The liner notes to Madonna’s 1992 Erotica album contain a name that might surprise classical music fans. It’s Glenn Dicterow, who is better known as the one-time concertmaster of both the New York and Los Angeles philharmonic orchestras.

That unlikely pairing might speak to a stroke of genius on the part of producers Shep Pettibone, Andre Betts, and the Material Girl herself. The album never quite achieved the commercial success of her other albums – peaking at number 2 on the US Billboard 200, still an achievement – but it was favorably reviewed and is remembered as a tribute to silent film actress Dita Parlo and friends of Madonna’s who died of AIDS. String sections on the disk, both acoustical and synthesized, convey some of the strongest emotions of the artist. Dicterow is given attribution as both the conductor and concertmaster of the album.

This also marks a moment in an illustrious history that is the Dicterow family of musicians, most of them violinists. Additionally, it might say something about the economics of musical virtuosity as it unfolded across the 20th century.

You see, Glenn Dicterow, now in his 70s, has enjoyed a career that his father, Harold Dicterow, initially discouraged. Which might seem strange, given how the elder was himself an accomplished musician, a violinist with the Los Angeles Philharmonic for more than 50 years (Harold died in 2000, a few years after retiring). The father and son actually worked together for 8 years in Los Angeles, Glenn as Associate Concertmaster, then Concertmaster, and Harold as Principle of the second violins.

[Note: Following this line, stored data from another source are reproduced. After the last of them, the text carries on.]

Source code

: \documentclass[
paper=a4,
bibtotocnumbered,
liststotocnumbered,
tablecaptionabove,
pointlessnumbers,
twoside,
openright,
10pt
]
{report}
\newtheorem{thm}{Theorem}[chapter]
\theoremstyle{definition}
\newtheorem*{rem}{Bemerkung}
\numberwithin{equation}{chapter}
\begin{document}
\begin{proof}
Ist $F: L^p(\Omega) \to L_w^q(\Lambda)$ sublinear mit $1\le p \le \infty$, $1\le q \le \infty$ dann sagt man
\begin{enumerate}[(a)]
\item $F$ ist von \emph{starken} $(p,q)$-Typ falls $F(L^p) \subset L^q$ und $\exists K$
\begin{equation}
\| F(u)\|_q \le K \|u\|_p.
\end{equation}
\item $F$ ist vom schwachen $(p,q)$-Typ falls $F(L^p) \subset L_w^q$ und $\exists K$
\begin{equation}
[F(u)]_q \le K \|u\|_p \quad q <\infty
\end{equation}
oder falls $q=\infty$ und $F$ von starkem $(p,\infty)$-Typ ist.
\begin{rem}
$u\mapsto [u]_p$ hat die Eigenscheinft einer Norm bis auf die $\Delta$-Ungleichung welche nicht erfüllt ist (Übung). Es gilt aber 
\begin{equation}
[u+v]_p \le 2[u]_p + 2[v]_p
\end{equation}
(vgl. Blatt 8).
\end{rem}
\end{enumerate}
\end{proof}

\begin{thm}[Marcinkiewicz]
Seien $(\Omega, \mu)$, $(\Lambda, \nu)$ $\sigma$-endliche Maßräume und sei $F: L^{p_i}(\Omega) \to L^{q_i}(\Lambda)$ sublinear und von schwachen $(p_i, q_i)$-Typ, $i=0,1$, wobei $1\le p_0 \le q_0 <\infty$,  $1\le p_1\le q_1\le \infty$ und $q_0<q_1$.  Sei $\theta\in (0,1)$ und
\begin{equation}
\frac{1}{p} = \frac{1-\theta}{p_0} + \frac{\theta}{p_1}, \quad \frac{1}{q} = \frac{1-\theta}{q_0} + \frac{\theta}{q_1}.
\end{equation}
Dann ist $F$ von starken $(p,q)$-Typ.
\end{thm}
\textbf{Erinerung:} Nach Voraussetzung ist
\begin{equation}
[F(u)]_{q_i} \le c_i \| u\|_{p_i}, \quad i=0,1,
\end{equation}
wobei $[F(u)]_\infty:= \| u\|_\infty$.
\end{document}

According to his obituary in the Los Angeles Times, Harold loved playing and once said that he should be buried with his fiddle. “I love it too much to stop,” he said.

But when his two sons, Maurice and Glenn, showed an interest in learning the violin he wasn’t very supportive. “I didn’t want them to end up in the unemployment line,” he told the Los Angeles Times in 1990. “Forty years ago, things were a lot different than they are now. Symphonies had such short seasons that, even if you were talented, it was hard to make a living. I wanted them to have a better life than that.”

Both sons nonetheless took to the strings, themselves performing Bach’s Double Concerto with the LA Phil as children. Harold’s wife and the mother of the children observed that father Harold by then had a change of heart. He also had a change of wallet, as his own career expanded with the longer concert seasons that ensured more consistent income.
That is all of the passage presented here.